Updated | Fishing boat with 450 migrants is now in Italian SAR

Malta and Italy appear to be heading towards another clash over which country should take in 450 migrants aboard a fishing vessel that departed from Libya • Boat changed course towards Lampedusa and is now in Italian SAR

It appears that people smugglers are once again resorting to wooden fishing boats (File photo)
It appears that people smugglers are once again resorting to wooden fishing boats (File photo)

Updated at 7.10pm

Italian Home Affairs Minister Matteo Salvini says 450 migrants aboard a fishing boat will not find refuge in Italy and insists Malta should take responsibility.
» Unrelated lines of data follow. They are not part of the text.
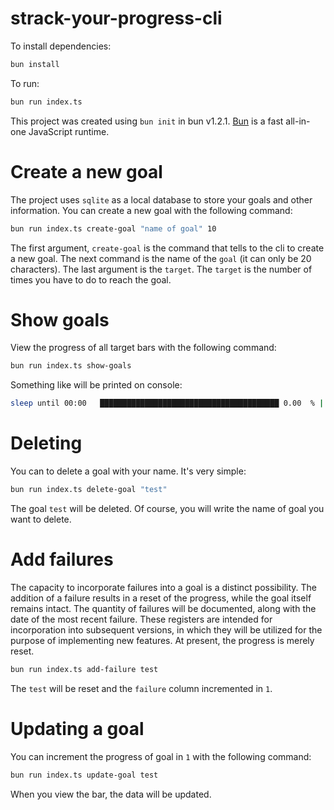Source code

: # strack-your-progress-cli

To install dependencies:

```bash
bun install
```

To run:

```bash
bun run index.ts
```

This project was created using `bun init` in bun v1.2.1. [Bun](https://bun.sh) is a fast all-in-one JavaScript runtime.

# Create a new goal

The project uses `sqlite` as a local database to store your goals and other information. You can create a new goal with the following command:

```bash
bun run index.ts create-goal "name of goal" 10
```

The first argument, `create-goal` is the command that tells to the cli to create a new goal. The next command is the name of the `goal` (it can only be 20 characters). The last argument is the `target`. The `target` is the number of times you have to do to reach the goal.

# Show goals

View the progress of all target bars with the following command:

```bash
bun run index.ts show-goals
```

Something like will be printed on console:

```bash
sleep until 00:00   ████████████████████████████████████████ 0.00  % | 0/31
```

# Deleting

You can to delete a goal with your name. It's very simple:

```bash
bun run index.ts delete-goal "test"
```

The goal `test` will be deleted. Of course, you will write the name of goal you want to delete.

# Add failures

The capacity to incorporate failures into a goal is a distinct possibility.  The addition of a failure results in a reset of the progress, while the goal itself remains intact. The quantity of failures will be documented, along with the date of the most recent failure. These registers are intended for incorporation into subsequent versions, in which they will be utilized for the purpose of implementing new features. At present, the progress is merely reset.

```bash
bun run index.ts add-failure test
```

The `test` will be reset and the `failure` column incremented in `1`.

# Updating a goal

You can increment the progress of goal in `1` with the following command:

```bash
bun run index.ts update-goal test
```

When you view the bar, the data will be updated.

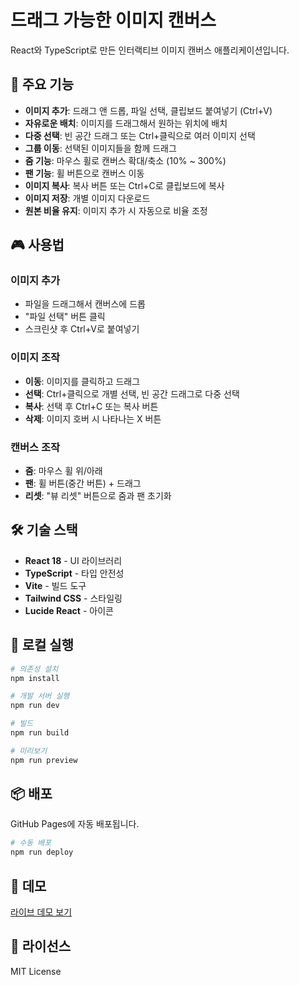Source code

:# 드래그 가능한 이미지 캔버스

React와 TypeScript로 만든 인터랙티브 이미지 캔버스 애플리케이션입니다.

## 🚀 주요 기능

- **이미지 추가**: 드래그 앤 드롭, 파일 선택, 클립보드 붙여넣기 (Ctrl+V)
- **자유로운 배치**: 이미지를 드래그해서 원하는 위치에 배치
- **다중 선택**: 빈 공간 드래그 또는 Ctrl+클릭으로 여러 이미지 선택
- **그룹 이동**: 선택된 이미지들을 함께 드래그
- **줌 기능**: 마우스 휠로 캔버스 확대/축소 (10% ~ 300%)
- **팬 기능**: 휠 버튼으로 캔버스 이동
- **이미지 복사**: 복사 버튼 또는 Ctrl+C로 클립보드에 복사
- **이미지 저장**: 개별 이미지 다운로드
- **원본 비율 유지**: 이미지 추가 시 자동으로 비율 조정

## 🎮 사용법

### 이미지 추가
- 파일을 드래그해서 캔버스에 드롭
- "파일 선택" 버튼 클릭
- 스크린샷 후 Ctrl+V로 붙여넣기

### 이미지 조작
- **이동**: 이미지를 클릭하고 드래그
- **선택**: Ctrl+클릭으로 개별 선택, 빈 공간 드래그로 다중 선택
- **복사**: 선택 후 Ctrl+C 또는 복사 버튼
- **삭제**: 이미지 호버 시 나타나는 X 버튼

### 캔버스 조작
- **줌**: 마우스 휠 위/아래
- **팬**: 휠 버튼(중간 버튼) + 드래그
- **리셋**: "뷰 리셋" 버튼으로 줌과 팬 초기화

## 🛠️ 기술 스택

- **React 18** - UI 라이브러리
- **TypeScript** - 타입 안전성
- **Vite** - 빌드 도구
- **Tailwind CSS** - 스타일링
- **Lucide React** - 아이콘

## 🚀 로컬 실행

```bash
# 의존성 설치
npm install

# 개발 서버 실행
npm run dev

# 빌드
npm run build

# 미리보기
npm run preview
```

## 📦 배포

GitHub Pages에 자동 배포됩니다.

```bash
# 수동 배포
npm run deploy
```

## 🎯 데모

[라이브 데모 보기](https://modamobs.github.io/WebCanvas/)

## 📝 라이선스

MIT License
There has been no immediate response from the Maltese government.

The boat was in Malta's search and rescue area heading towards Sicily. But according to the Italy's home affairs ministry, the boat changed direction and has now entered Italian SAR and is heading towards Lampedusa.
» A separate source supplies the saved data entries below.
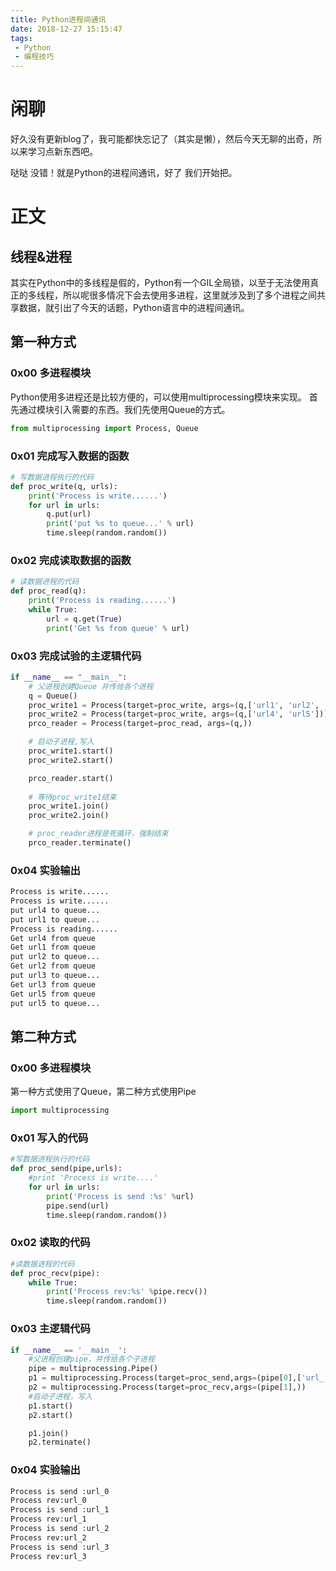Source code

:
 ```yaml
---
title: Python进程间通讯
date: 2018-12-27 15:15:47
tags:
 - Python
 - 编程技巧
---
```


# 闲聊
好久没有更新blog了，我可能都快忘记了（其实是懒），然后今天无聊的出奇，所以来学习点新东西吧。

哒哒 没错！就是Python的进程间通讯，好了 我们开始把。

# 正文
## 线程&进程
其实在Python中的多线程是假的，Python有一个GIL全局锁，以至于无法使用真正的多线程，所以呢很多情况下会去使用多进程，这里就涉及到了多个进程之间共享数据，就引出了今天的话题，Python语言中的进程间通讯。

## 第一种方式
### 0x00 多进程模块
Python使用多进程还是比较方便的，可以使用multiprocessing模块来实现。
首先通过模块引入需要的东西。我们先使用Queue的方式。
``` python
from multiprocessing import Process, Queue
```

<!-- more -->
### 0x01 完成写入数据的函数
``` Python
# 写数据进程执行的代码
def proc_write(q, urls):
    print('Process is write......')
    for url in urls:
        q.put(url)
        print('put %s to queue...' % url)
        time.sleep(random.random())
```

### 0x02 完成读取数据的函数
``` Python
# 读数据进程的代码
def proc_read(q):
    print('Process is reading......')
    while True:
        url = q.get(True)
        print('Get %s from queue' % url)
```

### 0x03 完成试验的主逻辑代码
``` python
if __name__ == "__main__":
    # 父进程创建Queue 并传给各个进程
    q = Queue()
    proc_write1 = Process(target=proc_write, args=(q,['url1', 'url2', 'url3']))
    proc_write2 = Process(target=proc_write, args=(q,['url4', 'url5']))
    prco_reader = Process(target=proc_read, args=(q,))

    # 启动子进程,写入
    proc_write1.start()
    proc_write2.start()

    prco_reader.start()
    
    # 等待proc_write1结束
    proc_write1.join()
    proc_write2.join()

    # proc_reader进程是死循环，强制结束
    prco_reader.terminate()
```

### 0x04 实验输出
``` bash
Process is write......
Process is write......
put url4 to queue...
put url1 to queue...
Process is reading......
Get url4 from queue
Get url1 from queue
put url2 to queue...
Get url2 from queue
put url3 to queue...
Get url3 from queue
Get url5 from queue
put url5 to queue...
```

## 第二种方式
### 0x00 多进程模块
第一种方式使用了Queue，第二种方式使用Pipe
``` python
import multiprocessing
```

### 0x01 写入的代码
``` python
#写数据进程执行的代码
def proc_send(pipe,urls):
    #print 'Process is write....'
    for url in urls:
        print('Process is send :%s' %url)
        pipe.send(url)
        time.sleep(random.random())
```

### 0x02 读取的代码
``` python
#读数据进程的代码
def proc_recv(pipe):
    while True:
        print('Process rev:%s' %pipe.recv())
        time.sleep(random.random())
```

### 0x03 主逻辑代码
``` python
if __name__ == '__main__':
    #父进程创建pipe，并传给各个子进程
    pipe = multiprocessing.Pipe()
    p1 = multiprocessing.Process(target=proc_send,args=(pipe[0],['url_'+str(i) for i in range(10) ]))
    p2 = multiprocessing.Process(target=proc_recv,args=(pipe[1],))
    #启动子进程，写入
    p1.start()
    p2.start()

    p1.join()
    p2.terminate()
```

### 0x04 实验输出
``` bash
Process is send :url_0
Process rev:url_0
Process is send :url_1
Process rev:url_1
Process is send :url_2
Process rev:url_2
Process is send :url_3
Process rev:url_3
```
Italian newspaper La Repubblica said the boat is around 20 metres long and probably left from the Libyan coastal town of Zuwara to the west of Tripoli.

Salvini said in a tweet that the Maltese authorities were informed of the boat but they did not respond. The fishing vessel is sailing northward.
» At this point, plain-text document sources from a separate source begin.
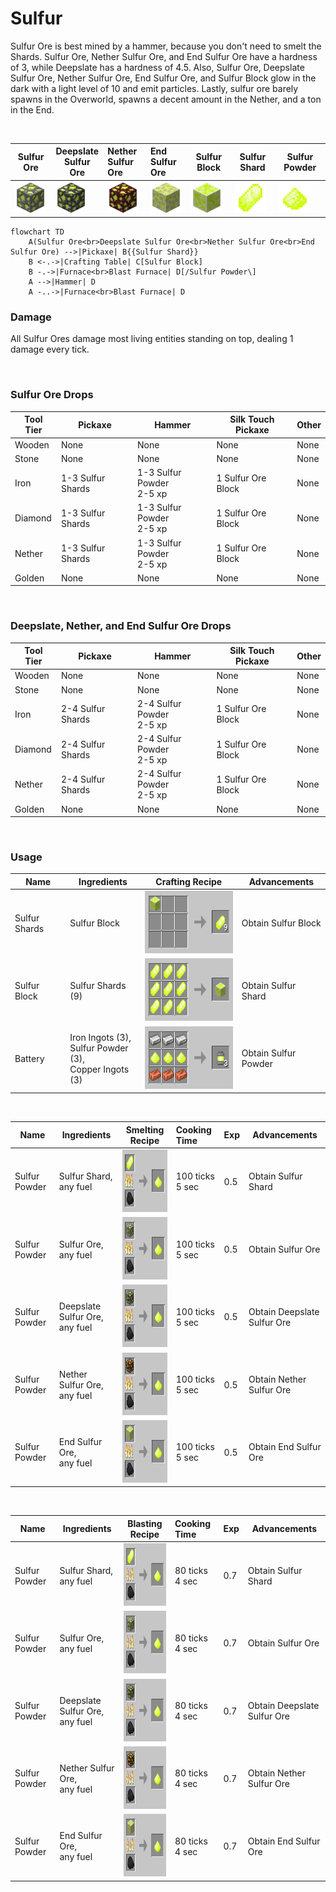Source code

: # Sulfur

Sulfur Ore is best mined by a hammer, because you don't need to smelt the Shards.
Sulfur Ore, Nether Sulfur Ore, and End Sulfur Ore have a hardness of 3, 
while Deepslate has a hardness of 4.5.
Also, Sulfur Ore,  Deepslate Sulfur Ore, Nether Sulfur Ore, End Sulfur Ore, 
and Sulfur Block glow in the dark with a light level of 10 and emit particles.
Lastly, sulfur ore barely spawns in the Overworld, spawns a decent amount in the Nether, and a ton in the End.

<br>

| Sulfur Ore                                                               | Deepslate <br>Sulfur Ore                                                                     | Nether <br>Sulfur Ore                                                                  | End <br>Sulfur Ore                                                               | Sulfur Block                                                                 | Sulfur Shard                                                                  | Sulfur Powder                                                                   |
|--------------------------------------------------------------------------|----------------------------------------------------------------------------------------------|:---------------------------------------------------------------------------------------|:---------------------------------------------------------------------------------|------------------------------------------------------------------------------|-------------------------------------------------------------------------------|---------------------------------------------------------------------------------|
| <img src="./img/sulfur_ore.png" alt="Sulfur Ore" height="50" width="50"> | <img src="./img/deepslate_sulfur_ore.png" alt="Deepslate Sulfur Ore" height="50" width="50"> | <img src="./img/nether_sulfur_ore.png" alt="Nether Sulfur Ore" height="50" width="50"> | <img src="./img/end_sulfur_ore.png" alt="End Sulfur Ore" height="50" width="50"> | <img src="./img/sulfur_block.png" alt="Sulfur Block" height="50" width="50"> | <img src="./img/sulfur_shard1.png" alt="Sulfur Shard" height="50" width="50"> | <img src="./img/sulfur_powder1.png" alt="Sulfur Powder" height="50" width="50"> |


```mermaid
flowchart TD
    A(Sulfur Ore<br>Deepslate Sulfur Ore<br>Nether Sulfur Ore<br>End Sulfur Ore) -->|Pickaxe| B{{Sulfur Shard}}
    B <-.->|Crafting Table| C[Sulfur Block]
    B -.->|Furnace<br>Blast Furnace| D[/Sulfur Powder\]
    A -->|Hammer| D
    A -..->|Furnace<br>Blast Furnace| D
```

### Damage 

All Sulfur Ores damage most living entities standing on top, dealing 1 damage every tick.

<br>

### Sulfur Ore Drops

| Tool Tier | Pickaxe           | Hammer                       | Silk Touch Pickaxe  | Other |
|-----------|-------------------|------------------------------|---------------------|-------|
| Wooden    | None              | None                         | None                | None  |
| Stone     | None              | None                         | None                | None  |
| Iron      | 1-3 Sulfur Shards | 1-3 Sulfur Powder<br/>2-5 xp | 1 Sulfur Ore Block  | None  |
| Diamond   | 1-3 Sulfur Shards | 1-3 Sulfur Powder<br/>2-5 xp | 1 Sulfur Ore Block  | None  |
| Nether    | 1-3 Sulfur Shards | 1-3 Sulfur Powder<br/>2-5 xp | 1 Sulfur Ore Block  | None  |
| Golden    | None              | None                         | None                | None  |

<br>

### Deepslate, Nether, and End Sulfur Ore Drops

| Tool Tier | Pickaxe           | Hammer                       | Silk Touch Pickaxe  | Other |
|-----------|-------------------|------------------------------|---------------------|-------|
| Wooden    | None              | None                         | None                | None  |
| Stone     | None              | None                         | None                | None  |
| Iron      | 2-4 Sulfur Shards | 2-4 Sulfur Powder<br/>2-5 xp | 1 Sulfur Ore Block  | None  |
| Diamond   | 2-4 Sulfur Shards | 2-4 Sulfur Powder<br/>2-5 xp | 1 Sulfur Ore Block  | None  |
| Nether    | 2-4 Sulfur Shards | 2-4 Sulfur Powder<br/>2-5 xp | 1 Sulfur Ore Block  | None  |
| Golden    | None              | None                         | None                | None  |

<br>

### Usage

| Name          | Ingredients                                                     | Crafting Recipe                                                        | Advancements           |
|---------------|-----------------------------------------------------------------|------------------------------------------------------------------------|------------------------|
| Sulfur Shards | Sulfur Block                                                    | <img src="./img/recipe_sulfur_2.png" alt="Sulfur Recipe" height="100"> | Obtain Sulfur Block    |
| Sulfur Block  | Sulfur Shards (9)                                               | <img src="./img/recipe_sulfur_1.png" alt="Sulfur Recipe" height="100"> | Obtain Sulfur Shard    |
| Battery       | Iron Ingots (3),<br/> Sulfur Powder (3),<br/> Copper Ingots (3) | <img src="./img/recipe_sulfur_3.png" alt="Sulfur Recipe" height="100"> | Obtain Sulfur Powder   |

<br>

| Name          | Ingredients                        | Smelting Recipe                                                        | Cooking Time       | Exp | Advancements                |
|---------------|------------------------------------|------------------------------------------------------------------------|:-------------------|:----|-----------------------------|
| Sulfur Powder | Sulfur Shard, <br>any fuel         | <img src="./img/recipe_sulfur_4.png" alt="Sulfur Recipe" height="100"> | 100 ticks<br>5 sec | 0.5 | Obtain Sulfur Shard         |
| Sulfur Powder | Sulfur Ore, <br>any fuel           | <img src="./img/recipe_sulfur_5.png" alt="Sulfur Recipe" height="100"> | 100 ticks<br>5 sec | 0.5 | Obtain Sulfur Ore           |
| Sulfur Powder | Deepslate Sulfur Ore, <br>any fuel | <img src="./img/recipe_sulfur_6.png" alt="Sulfur Recipe" height="100"> | 100 ticks<br>5 sec | 0.5 | Obtain Deepslate Sulfur Ore |
| Sulfur Powder | Nether Sulfur Ore, <br>any fuel    | <img src="./img/recipe_sulfur_7.png" alt="Sulfur Recipe" height="100"> | 100 ticks<br>5 sec | 0.5 | Obtain Nether Sulfur Ore    |
| Sulfur Powder | End Sulfur Ore, <br>any fuel       | <img src="./img/recipe_sulfur_8.png" alt="Sulfur Recipe" height="100"> | 100 ticks<br>5 sec | 0.5 | Obtain End Sulfur Ore       |

<br>

| Name          | Ingredients                        | Blasting Recipe                                                        | Cooking Time      | Exp | Advancements                |
|---------------|------------------------------------|------------------------------------------------------------------------|:------------------|:----|-----------------------------|
| Sulfur Powder | Sulfur Shard, <br>any fuel         | <img src="./img/recipe_sulfur_4.png" alt="Sulfur Recipe" height="100"> | 80 ticks<br>4 sec | 0.7 | Obtain Sulfur Shard         |
| Sulfur Powder | Sulfur Ore, <br>any fuel           | <img src="./img/recipe_sulfur_5.png" alt="Sulfur Recipe" height="100"> | 80 ticks<br>4 sec | 0.7 | Obtain Sulfur Ore           |
| Sulfur Powder | Deepslate Sulfur Ore, <br>any fuel | <img src="./img/recipe_sulfur_6.png" alt="Sulfur Recipe" height="100"> | 80 ticks<br>4 sec | 0.7 | Obtain Deepslate Sulfur Ore |
| Sulfur Powder | Nether Sulfur Ore, <br>any fuel    | <img src="./img/recipe_sulfur_7.png" alt="Sulfur Recipe" height="100"> | 80 ticks<br>4 sec | 0.7 | Obtain Nether Sulfur Ore    |
| Sulfur Powder | End Sulfur Ore, <br>any fuel       | <img src="./img/recipe_sulfur_8.png" alt="Sulfur Recipe" height="100"> | 80 ticks<br>4 sec | 0.7 | Obtain End Sulfur Ore       |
Around 60 migrants, including many children, disembarked at Lampedusa between yesterday and today.

Back to fishing boats

The use of a fishing boat appears to be a new trend adopted by people smugglers in Libya in response to the stoppage of sea rescues by NGOs.

Malta and Italy have stopped rescue NGOs from using their ports, amid accusations that they are aiding people smugglers by patrolling the seas just off Libya’s coastline. NGOs deny this, insisting their only interest is to save lives at sea.

These boats, mostly made of wood, had been used in the past to smuggle people to European shores from Libya. Most of the time they are overcrowded and not in a good shape but sturdier than the rubber dinghies of recent years.

The use of wooden boats means that migrants are expected to go further out to sea, in the hope that they reach Lampedusa or Malta on their own steam.